Il Consiglio di Stato ha bocciato senza mezze misure il progetto di messa in sicurezza della parete rocciosa attraverso l’utilizzo di chiodi e reti metalliche, per il quale erano stati stanziati 1 milione e 500mila euro 

 

Stop a reti metalliche, chiodi e travi di ferro conficcate nel costone roccioso del Ciolo. Il Consiglio di Stato nei giorni scorsi ha accolto così due ricorsi, rispettivamente, della Sovrintendenza di Bari e di Legambiente con cui si annullano le sentenze del Tar che, nel corso degli anni, avevano legittimato gli interventi per complessivi 1 milione e 500mila euro volti alla messa in sicurezza contro il dissesto idrogeologico. 

Ma riavvolgiamo il nastro di questa storia. Fine febbraio del 2010: viene approvato il progetto esecutivo per mettere al sicuro bagnanti e turisti dal rischio crollo della falesia del Ciolo, una prima azione da 500mila euro con finanziamenti provenienti dai fondi FESR 2007-2013, a cui si è aggiunto successivamente un intervento più corposo da 1 milione di euro con fondi CIPE. Ed è proprio su quest’ultimo punto che Legambiente ha puntato i fari: disgaggio di circa 6 blocchi di roccia, rete metallica in funi di acciaio ad alta resistenza dall’alto verso il basso; sommità ed estremità laterale del telo metallico fissate al terreno attraverso ancoraggi a barra rigida. Sostanzialmente una enorme gabbia intorno ad uno dei punti più caratteristici e straordinari del paesaggio salentino, set privilegiato di molti film, ma soprattutto scrigno preziosissimo della biodiversità e della natura del territorio.

E da allora è iniziata una battaglia legale che ha visto impegnati, su versanti opposti, Comune di Gagliano del Capo, in cui ricade questa autentica meraviglia, Legambiente e Sovrintendenza.
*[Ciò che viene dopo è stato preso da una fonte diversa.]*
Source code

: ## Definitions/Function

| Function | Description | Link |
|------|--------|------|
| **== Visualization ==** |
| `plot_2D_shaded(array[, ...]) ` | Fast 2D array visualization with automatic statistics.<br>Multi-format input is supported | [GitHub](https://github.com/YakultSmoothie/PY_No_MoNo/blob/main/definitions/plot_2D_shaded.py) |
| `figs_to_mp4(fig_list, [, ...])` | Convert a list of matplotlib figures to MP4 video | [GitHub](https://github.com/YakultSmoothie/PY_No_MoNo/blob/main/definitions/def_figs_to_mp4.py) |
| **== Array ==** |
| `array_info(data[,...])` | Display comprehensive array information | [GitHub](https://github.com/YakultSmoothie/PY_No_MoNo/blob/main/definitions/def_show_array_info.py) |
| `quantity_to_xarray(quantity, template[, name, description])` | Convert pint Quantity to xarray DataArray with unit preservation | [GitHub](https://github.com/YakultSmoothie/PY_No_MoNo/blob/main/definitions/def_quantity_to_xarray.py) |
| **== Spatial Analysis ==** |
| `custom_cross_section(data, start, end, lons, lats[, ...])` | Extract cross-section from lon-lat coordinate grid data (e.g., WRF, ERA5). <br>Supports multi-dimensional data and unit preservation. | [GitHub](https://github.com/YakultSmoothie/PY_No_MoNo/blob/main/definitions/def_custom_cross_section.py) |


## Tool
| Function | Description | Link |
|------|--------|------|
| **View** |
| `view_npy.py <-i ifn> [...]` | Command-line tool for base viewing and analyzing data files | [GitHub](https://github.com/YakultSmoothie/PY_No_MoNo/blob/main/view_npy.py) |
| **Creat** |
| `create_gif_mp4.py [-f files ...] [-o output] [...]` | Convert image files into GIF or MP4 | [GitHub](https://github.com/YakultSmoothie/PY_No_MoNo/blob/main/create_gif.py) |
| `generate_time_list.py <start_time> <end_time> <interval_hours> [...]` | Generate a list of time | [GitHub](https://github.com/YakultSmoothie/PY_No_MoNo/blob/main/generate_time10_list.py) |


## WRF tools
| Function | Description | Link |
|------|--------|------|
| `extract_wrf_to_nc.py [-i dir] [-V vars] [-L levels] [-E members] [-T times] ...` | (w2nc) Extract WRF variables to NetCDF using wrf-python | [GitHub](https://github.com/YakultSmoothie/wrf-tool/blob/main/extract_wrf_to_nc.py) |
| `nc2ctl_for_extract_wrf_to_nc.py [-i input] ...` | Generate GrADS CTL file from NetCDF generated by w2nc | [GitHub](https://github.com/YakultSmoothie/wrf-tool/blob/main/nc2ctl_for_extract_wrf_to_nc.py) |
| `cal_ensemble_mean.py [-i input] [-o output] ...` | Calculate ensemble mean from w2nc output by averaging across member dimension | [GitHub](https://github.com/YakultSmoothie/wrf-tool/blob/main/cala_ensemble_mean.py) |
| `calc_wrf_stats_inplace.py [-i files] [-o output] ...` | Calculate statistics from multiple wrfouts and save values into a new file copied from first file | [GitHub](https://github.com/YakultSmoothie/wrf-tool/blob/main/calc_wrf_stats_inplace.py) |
In un primo momento, il Tribunale Amministrativo ha rigettato le richieste provenienti dall’associazione ambientalista che lamentava l’assenza, nel progetto esecutivo, di alcuni elementi fondamentali come la Valutazione d’impatto ambientale, la variazione urbanistica e l’autorizzazione paesaggistica.

Nel 2015, poi, i pm Antonio Negro ed Elsa Valeria Mignone avevano predisposto il sequestro dell’intera montagna a picco sul mare. Nelle scorse settimane, infine, il Consiglio di Stato ha detto la sua sulla vicenda, riconoscendo alcune obiezioni presentate da Legambiente contro il provvedimento dell’amministrazione allora guidata da Antonio Buccarello. In particolare la mancata partecipazione dell’Unione dei Comuni del Capo alla conferenza di servizi finalizzata al rilascio della doverosa autorizzazione paesaggistica; il mancato rispetto delle prescrizioni dettate dalla Soprintendenza in conferenza di servizi; la mancata convocazione di una seconda conferenza di servizi al fine di acquisire il parere definitivo di tutte le amministrazioni interessate. Con questa solenne bocciatura, ora, la procedura amministrativa va rifatta da principio.

 

Le ragioni della sentenza

 

I consulenti tecnici della Procura che hanno stilato una relazione su quel progetto hanno sostanzialmente bocciato ogni forma di intervento nella maniera in cui era stato pensato. I geologi torinesi Giancarlo Bortolami e Bianca Saudino Dughera, a cui era stata affidata la consulenza, non hanno usato mezzi termini. Quell’azione di ingabbiamento del Ciolo non s’ha da fare: il versante che doveva essere destinatario dall’intervento risulta potenzialmente interessato da locali e superficiali fenomeni di instabilità, che non possono compromettere la conservazione del sito, come invece dichiarato in progetto, e che sembrano non giustificare la scelta di applicare la rete sulla quasi totalità delle aree indagate.